Modine Manufacturing 

Risk-Adjusted Performance

0 of 100

 
Weak
 
Strong
Weak
Over the last 90 days Modine Manufacturing has generated negative risk-adjusted returns adding no value to investors with long positions. In spite of rather sound basic indicators, Modine Manufacturing is not utilizing all of its potentials. The current stock price tumult, may contribute to shorter-term losses for the shareholders.

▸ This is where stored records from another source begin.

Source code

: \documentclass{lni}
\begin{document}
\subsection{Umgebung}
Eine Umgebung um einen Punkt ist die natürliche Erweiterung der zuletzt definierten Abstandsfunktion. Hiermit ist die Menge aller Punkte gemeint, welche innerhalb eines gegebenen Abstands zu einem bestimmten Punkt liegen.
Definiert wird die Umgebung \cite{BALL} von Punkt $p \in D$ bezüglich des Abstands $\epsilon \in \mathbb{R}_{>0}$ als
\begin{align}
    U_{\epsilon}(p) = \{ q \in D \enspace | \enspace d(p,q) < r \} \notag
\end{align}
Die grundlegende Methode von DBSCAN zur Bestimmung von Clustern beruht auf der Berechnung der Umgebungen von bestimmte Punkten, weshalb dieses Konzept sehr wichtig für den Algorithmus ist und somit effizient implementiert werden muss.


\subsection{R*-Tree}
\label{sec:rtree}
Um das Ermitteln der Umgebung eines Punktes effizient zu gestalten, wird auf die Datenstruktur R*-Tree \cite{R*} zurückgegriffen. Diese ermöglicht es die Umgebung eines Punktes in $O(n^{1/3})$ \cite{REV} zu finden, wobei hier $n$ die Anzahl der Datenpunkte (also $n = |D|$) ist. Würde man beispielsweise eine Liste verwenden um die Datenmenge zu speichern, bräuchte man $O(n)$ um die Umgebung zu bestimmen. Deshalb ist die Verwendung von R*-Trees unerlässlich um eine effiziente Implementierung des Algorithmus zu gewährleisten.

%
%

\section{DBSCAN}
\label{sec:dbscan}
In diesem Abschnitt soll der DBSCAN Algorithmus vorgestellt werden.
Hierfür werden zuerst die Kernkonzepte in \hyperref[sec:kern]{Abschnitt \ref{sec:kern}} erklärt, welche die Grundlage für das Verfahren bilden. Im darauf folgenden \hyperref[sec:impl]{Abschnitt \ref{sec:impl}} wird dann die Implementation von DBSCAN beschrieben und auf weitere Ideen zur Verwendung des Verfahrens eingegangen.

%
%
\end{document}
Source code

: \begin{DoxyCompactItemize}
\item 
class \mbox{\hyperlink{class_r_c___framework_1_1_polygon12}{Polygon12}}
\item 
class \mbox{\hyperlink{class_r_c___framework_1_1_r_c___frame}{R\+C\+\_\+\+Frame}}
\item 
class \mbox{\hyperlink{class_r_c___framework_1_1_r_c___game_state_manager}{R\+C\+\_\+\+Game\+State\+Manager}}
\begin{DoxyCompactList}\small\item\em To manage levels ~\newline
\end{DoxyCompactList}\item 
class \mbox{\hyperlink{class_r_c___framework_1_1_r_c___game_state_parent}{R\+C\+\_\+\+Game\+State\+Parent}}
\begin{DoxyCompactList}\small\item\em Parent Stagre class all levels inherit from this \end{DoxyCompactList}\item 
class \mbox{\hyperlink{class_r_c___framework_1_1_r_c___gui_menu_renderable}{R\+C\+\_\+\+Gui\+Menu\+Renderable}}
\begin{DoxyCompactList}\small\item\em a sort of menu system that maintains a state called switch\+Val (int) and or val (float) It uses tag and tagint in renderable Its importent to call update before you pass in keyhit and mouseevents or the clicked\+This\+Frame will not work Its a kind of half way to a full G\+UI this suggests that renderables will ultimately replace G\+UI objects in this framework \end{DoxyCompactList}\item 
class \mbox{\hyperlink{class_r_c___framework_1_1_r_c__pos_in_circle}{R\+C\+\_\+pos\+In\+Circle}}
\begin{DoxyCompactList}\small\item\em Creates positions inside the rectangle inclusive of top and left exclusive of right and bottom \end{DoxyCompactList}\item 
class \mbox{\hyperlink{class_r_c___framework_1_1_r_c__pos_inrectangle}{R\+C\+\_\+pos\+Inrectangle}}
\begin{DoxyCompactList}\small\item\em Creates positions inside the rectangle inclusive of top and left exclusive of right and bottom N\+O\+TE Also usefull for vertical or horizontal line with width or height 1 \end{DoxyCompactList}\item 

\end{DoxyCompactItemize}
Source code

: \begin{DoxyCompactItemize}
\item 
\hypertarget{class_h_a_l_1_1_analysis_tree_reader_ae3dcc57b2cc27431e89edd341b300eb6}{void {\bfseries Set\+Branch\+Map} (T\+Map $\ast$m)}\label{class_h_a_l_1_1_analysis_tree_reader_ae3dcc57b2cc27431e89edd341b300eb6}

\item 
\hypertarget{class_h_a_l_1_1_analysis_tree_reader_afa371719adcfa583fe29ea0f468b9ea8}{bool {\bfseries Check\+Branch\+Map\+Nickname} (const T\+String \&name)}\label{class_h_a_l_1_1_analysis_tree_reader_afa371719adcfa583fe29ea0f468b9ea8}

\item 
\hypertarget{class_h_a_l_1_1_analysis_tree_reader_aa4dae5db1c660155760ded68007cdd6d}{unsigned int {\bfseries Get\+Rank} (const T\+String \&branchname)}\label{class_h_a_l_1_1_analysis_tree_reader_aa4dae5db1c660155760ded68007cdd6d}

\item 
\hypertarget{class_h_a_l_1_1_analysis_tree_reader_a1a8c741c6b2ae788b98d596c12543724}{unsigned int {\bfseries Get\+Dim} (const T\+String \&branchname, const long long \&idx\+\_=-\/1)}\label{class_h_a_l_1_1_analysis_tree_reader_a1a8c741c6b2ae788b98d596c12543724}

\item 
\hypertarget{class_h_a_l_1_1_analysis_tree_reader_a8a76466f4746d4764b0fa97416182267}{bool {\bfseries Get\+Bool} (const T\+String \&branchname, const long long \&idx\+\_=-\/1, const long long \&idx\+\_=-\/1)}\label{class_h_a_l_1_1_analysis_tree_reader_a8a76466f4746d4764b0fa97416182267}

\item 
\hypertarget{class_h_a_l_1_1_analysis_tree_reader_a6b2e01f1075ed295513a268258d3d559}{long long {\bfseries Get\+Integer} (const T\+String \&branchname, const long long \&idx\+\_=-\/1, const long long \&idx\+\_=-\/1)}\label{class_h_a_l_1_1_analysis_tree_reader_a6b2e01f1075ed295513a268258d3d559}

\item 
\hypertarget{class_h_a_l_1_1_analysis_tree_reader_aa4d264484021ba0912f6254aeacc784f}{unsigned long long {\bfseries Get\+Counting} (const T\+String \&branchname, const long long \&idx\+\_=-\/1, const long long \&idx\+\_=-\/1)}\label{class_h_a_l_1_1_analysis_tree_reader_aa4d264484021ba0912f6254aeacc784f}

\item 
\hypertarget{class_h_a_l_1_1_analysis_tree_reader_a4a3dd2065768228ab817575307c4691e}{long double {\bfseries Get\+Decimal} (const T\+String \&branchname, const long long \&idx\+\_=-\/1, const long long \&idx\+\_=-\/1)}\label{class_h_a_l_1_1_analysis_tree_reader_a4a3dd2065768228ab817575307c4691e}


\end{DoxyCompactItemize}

91324PEQ1 and Modine Manufacturing Volatility Contrast

   Predicted Return Density   
       Returns  

Pair Trading with 91324PEQ1 and Modine Manufacturing

The main advantage of trading using opposite 91324PEQ1 and Modine Manufacturing positions is that it hedges away some unsystematic risk. Because of two separate transactions, even if 91324PEQ1 position performs unexpectedly, Modine Manufacturing can make up some of the losses. Pair trading also minimizes risk from directional movements in the market. For example, if an entire industry or sector drops because of unexpected headlines, the short position in Modine Manufacturing will offset losses from the drop in Modine Manufacturing's long position.
The idea behind UNH 53 15 FEB 30 and Modine Manufacturing pairs trading is to make the combined position market-neutral, meaning the overall market's direction will not affect its win or loss (or potential downside or upside). This can be achieved by designing a pairs trade with two highly correlated stocks or equities that operate in a similar space or sector, making it possible to obtain profits through simple and relatively low-risk investment.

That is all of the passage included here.